Duke Nukem Forever
USK: 18

Broussard über Engine & Teaser

Kurz nach der Veröffentlichung des neuesten Teasers für Duke Nukem Forever wird man auch bei 3D Realms wieder etwas gesprächiger. Nachdem Scott Miller gestern bestätigte, dass der Shooter auf mehreren Plattformen erscheinen soll, beantwortete George Broussard nun die Fragen einiger Shacknews-Leser.

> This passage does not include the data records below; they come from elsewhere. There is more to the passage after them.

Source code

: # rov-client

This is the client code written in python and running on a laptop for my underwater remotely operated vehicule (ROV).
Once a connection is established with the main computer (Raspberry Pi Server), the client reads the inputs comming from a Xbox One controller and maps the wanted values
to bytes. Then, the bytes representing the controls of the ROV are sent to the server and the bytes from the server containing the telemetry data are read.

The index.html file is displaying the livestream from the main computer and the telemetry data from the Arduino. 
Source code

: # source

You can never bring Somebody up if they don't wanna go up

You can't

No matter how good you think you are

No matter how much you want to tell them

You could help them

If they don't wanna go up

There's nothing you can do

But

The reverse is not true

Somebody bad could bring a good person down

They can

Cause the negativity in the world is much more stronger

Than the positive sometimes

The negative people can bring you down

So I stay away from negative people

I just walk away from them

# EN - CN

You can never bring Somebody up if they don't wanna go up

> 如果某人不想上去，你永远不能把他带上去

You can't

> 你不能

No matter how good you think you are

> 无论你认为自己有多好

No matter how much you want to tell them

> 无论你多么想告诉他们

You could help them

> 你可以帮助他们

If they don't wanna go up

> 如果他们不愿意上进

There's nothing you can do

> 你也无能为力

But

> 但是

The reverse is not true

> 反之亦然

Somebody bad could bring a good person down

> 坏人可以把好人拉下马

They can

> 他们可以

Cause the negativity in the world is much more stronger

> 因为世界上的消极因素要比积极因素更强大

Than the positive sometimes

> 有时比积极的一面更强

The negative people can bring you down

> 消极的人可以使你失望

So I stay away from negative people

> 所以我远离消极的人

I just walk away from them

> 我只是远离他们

Die wollten beispielsweise wissen, auf welcher Technologie das Spiel den jetzt fußt. Die Entwickler hatten schließlich bei dem Projekt, das einst mit der Quake 2-Engine begann, mehrfach umdisponieren müssen. DNF setzt Broussard zufolge auf der Unreal Engine auf - man habe während UE2 allerdings begonnen, diese eigenverantwortlich weiterzuentwickeln. So hat 3D Realms der Technologie einen komplett neuen Renderer verpasst, das Ergebnis sei technisch auf dem neuesten Stand.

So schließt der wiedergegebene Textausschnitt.